WHAT THE EXERCISE ASKS -
Every record below should appear in your answer, copied exactly.

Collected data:
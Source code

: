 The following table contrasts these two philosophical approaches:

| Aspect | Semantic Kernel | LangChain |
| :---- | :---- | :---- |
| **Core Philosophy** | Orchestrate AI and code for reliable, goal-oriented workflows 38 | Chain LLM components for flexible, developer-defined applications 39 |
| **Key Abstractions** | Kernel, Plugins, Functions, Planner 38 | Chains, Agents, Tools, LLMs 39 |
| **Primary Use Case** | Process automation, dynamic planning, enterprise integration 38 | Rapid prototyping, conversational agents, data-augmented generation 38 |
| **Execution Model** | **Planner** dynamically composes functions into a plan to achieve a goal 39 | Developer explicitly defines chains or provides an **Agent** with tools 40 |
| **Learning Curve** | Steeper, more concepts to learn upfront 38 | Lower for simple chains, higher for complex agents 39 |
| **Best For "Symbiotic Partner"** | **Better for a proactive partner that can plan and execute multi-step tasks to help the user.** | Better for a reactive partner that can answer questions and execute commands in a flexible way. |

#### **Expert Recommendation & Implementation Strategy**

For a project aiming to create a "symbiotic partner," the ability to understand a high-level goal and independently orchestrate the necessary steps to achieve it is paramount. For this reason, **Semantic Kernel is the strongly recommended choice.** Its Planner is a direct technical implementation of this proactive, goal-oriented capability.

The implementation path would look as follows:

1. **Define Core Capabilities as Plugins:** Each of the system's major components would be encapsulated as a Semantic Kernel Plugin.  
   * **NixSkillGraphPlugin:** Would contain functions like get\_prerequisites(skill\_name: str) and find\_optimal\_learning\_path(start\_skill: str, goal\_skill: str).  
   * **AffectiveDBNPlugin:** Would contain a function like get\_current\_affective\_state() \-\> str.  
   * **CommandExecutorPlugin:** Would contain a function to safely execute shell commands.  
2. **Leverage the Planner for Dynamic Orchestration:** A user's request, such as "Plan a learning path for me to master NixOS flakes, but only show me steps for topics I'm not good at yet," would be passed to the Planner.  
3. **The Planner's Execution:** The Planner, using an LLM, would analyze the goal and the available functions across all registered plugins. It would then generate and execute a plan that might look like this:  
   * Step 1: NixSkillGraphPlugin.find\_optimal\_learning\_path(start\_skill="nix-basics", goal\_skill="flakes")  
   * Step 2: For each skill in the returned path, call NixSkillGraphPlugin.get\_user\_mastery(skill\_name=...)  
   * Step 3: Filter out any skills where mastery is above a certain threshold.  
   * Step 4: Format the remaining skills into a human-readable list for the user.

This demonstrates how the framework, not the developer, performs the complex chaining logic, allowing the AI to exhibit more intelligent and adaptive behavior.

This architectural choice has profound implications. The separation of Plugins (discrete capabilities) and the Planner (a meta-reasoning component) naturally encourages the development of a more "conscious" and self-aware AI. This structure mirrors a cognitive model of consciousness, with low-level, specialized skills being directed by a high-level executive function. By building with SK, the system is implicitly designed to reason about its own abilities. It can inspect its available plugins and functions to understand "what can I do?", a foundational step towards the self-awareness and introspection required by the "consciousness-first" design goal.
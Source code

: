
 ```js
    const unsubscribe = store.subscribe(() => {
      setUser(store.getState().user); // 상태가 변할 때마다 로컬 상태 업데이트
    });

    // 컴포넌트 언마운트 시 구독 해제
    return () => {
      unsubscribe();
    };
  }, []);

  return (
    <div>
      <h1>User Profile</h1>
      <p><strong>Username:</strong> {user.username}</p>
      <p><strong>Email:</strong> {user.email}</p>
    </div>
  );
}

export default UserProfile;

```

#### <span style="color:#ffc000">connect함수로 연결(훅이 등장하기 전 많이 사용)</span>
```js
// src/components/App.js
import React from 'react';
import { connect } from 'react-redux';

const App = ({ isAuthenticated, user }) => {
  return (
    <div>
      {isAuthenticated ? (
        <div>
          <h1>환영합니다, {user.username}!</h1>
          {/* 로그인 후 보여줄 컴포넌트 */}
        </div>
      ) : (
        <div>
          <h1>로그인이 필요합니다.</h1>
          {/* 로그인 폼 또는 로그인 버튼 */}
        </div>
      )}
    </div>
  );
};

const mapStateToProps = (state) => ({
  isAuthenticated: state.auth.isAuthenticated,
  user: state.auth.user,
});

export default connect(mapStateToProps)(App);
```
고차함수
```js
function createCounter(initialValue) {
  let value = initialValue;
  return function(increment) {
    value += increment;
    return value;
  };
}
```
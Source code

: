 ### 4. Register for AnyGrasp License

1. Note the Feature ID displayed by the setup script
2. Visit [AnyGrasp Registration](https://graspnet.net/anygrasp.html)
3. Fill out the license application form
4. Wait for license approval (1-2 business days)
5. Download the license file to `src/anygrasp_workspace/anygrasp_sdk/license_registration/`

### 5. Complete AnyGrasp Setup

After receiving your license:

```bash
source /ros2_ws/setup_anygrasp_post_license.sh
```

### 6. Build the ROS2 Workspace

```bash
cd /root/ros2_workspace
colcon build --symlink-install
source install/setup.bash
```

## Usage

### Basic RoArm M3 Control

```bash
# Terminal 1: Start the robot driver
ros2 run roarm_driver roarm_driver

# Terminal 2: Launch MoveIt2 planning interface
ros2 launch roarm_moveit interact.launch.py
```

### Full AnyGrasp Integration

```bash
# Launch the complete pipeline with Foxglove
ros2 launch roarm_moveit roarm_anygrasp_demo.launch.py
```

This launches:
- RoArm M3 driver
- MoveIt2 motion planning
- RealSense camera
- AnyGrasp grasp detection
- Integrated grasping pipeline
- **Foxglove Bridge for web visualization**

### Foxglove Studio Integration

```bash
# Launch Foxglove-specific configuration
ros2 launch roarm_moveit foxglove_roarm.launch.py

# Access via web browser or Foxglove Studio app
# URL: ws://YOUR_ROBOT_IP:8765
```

ANSWER TO THE PROBLEM -
Source code

: The following table contrasts these two philosophical approaches:

| Aspect | Semantic Kernel | LangChain |
| :---- | :---- | :---- |
| **Core Philosophy** | Orchestrate AI and code for reliable, goal-oriented workflows 38 | Chain LLM components for flexible, developer-defined applications 39 |
| **Key Abstractions** | Kernel, Plugins, Functions, Planner 38 | Chains, Agents, Tools, LLMs 39 |
| **Primary Use Case** | Process automation, dynamic planning, enterprise integration 38 | Rapid prototyping, conversational agents, data-augmented generation 38 |
| **Execution Model** | **Planner** dynamically composes functions into a plan to achieve a goal 39 | Developer explicitly defines chains or provides an **Agent** with tools 40 |
| **Learning Curve** | Steeper, more concepts to learn upfront 38 | Lower for simple chains, higher for complex agents 39 |
| **Best For "Symbiotic Partner"** | **Better for a proactive partner that can plan and execute multi-step tasks to help the user.** | Better for a reactive partner that can answer questions and execute commands in a flexible way. |

#### **Expert Recommendation & Implementation Strategy**

For a project aiming to create a "symbiotic partner," the ability to understand a high-level goal and independently orchestrate the necessary steps to achieve it is paramount. For this reason, **Semantic Kernel is the strongly recommended choice.** Its Planner is a direct technical implementation of this proactive, goal-oriented capability.

The implementation path would look as follows:

1. **Define Core Capabilities as Plugins:** Each of the system's major components would be encapsulated as a Semantic Kernel Plugin.  
   * **NixSkillGraphPlugin:** Would contain functions like get\_prerequisites(skill\_name: str) and find\_optimal\_learning\_path(start\_skill: str, goal\_skill: str).  
   * **AffectiveDBNPlugin:** Would contain a function like get\_current\_affective\_state() \-\> str.  
   * **CommandExecutorPlugin:** Would contain a function to safely execute shell commands.  
2. **Leverage the Planner for Dynamic Orchestration:** A user's request, such as "Plan a learning path for me to master NixOS flakes, but only show me steps for topics I'm not good at yet," would be passed to the Planner.  
3. **The Planner's Execution:** The Planner, using an LLM, would analyze the goal and the available functions across all registered plugins. It would then generate and execute a plan that might look like this:  
   * Step 1: NixSkillGraphPlugin.find\_optimal\_learning\_path(start\_skill="nix-basics", goal\_skill="flakes")  
   * Step 2: For each skill in the returned path, call NixSkillGraphPlugin.get\_user\_mastery(skill\_name=...)  
   * Step 3: Filter out any skills where mastery is above a certain threshold.  
   * Step 4: Format the remaining skills into a human-readable list for the user.

This demonstrates how the framework, not the developer, performs the complex chaining logic, allowing the AI to exhibit more intelligent and adaptive behavior.

This architectural choice has profound implications. The separation of Plugins (discrete capabilities) and the Planner (a meta-reasoning component) naturally encourages the development of a more "conscious" and self-aware AI. This structure mirrors a cognitive model of consciousness, with low-level, specialized skills being directed by a high-level executive function. By building with SK, the system is implicitly designed to reason about its own abilities. It can inspect its available plugins and functions to understand "what can I do?", a foundational step towards the self-awareness and introspection required by the "consciousness-first" design goal.
Source code

:
 ```js
    const unsubscribe = store.subscribe(() => {
      setUser(store.getState().user); // 상태가 변할 때마다 로컬 상태 업데이트
    });

    // 컴포넌트 언마운트 시 구독 해제
    return () => {
      unsubscribe();
    };
  }, []);

  return (
    <div>
      <h1>User Profile</h1>
      <p><strong>Username:</strong> {user.username}</p>
      <p><strong>Email:</strong> {user.email}</p>
    </div>
  );
}

export default UserProfile;

```

#### <span style="color:#ffc000">connect함수로 연결(훅이 등장하기 전 많이 사용)</span>
```js
// src/components/App.js
import React from 'react';
import { connect } from 'react-redux';

const App = ({ isAuthenticated, user }) => {
  return (
    <div>
      {isAuthenticated ? (
        <div>
          <h1>환영합니다, {user.username}!</h1>
          {/* 로그인 후 보여줄 컴포넌트 */}
        </div>
      ) : (
        <div>
          <h1>로그인이 필요합니다.</h1>
          {/* 로그인 폼 또는 로그인 버튼 */}
        </div>
      )}
    </div>
  );
};

const mapStateToProps = (state) => ({
  isAuthenticated: state.auth.isAuthenticated,
  user: state.auth.user,
});

export default connect(mapStateToProps)(App);
```
고차함수
```js
function createCounter(initialValue) {
  let value = initialValue;
  return function(increment) {
    value += increment;
    return value;
  };
}
```
Source code

: ### 4. Register for AnyGrasp License

1. Note the Feature ID displayed by the setup script
2. Visit [AnyGrasp Registration](https://graspnet.net/anygrasp.html)
3. Fill out the license application form
4. Wait for license approval (1-2 business days)
5. Download the license file to `src/anygrasp_workspace/anygrasp_sdk/license_registration/`

### 5. Complete AnyGrasp Setup

After receiving your license:

```bash
source /ros2_ws/setup_anygrasp_post_license.sh
```

### 6. Build the ROS2 Workspace

```bash
cd /root/ros2_workspace
colcon build --symlink-install
source install/setup.bash
```

## Usage

### Basic RoArm M3 Control

```bash
# Terminal 1: Start the robot driver
ros2 run roarm_driver roarm_driver

# Terminal 2: Launch MoveIt2 planning interface
ros2 launch roarm_moveit interact.launch.py
```

### Full AnyGrasp Integration

```bash
# Launch the complete pipeline with Foxglove
ros2 launch roarm_moveit roarm_anygrasp_demo.launch.py
```

This launches:
- RoArm M3 driver
- MoveIt2 motion planning
- RealSense camera
- AnyGrasp grasp detection
- Integrated grasping pipeline
- **Foxglove Bridge for web visualization**

### Foxglove Studio Integration

```bash
# Launch Foxglove-specific configuration
ros2 launch roarm_moveit foxglove_roarm.launch.py

# Access via web browser or Foxglove Studio app
# URL: ws://YOUR_ROBOT_IP:8765
```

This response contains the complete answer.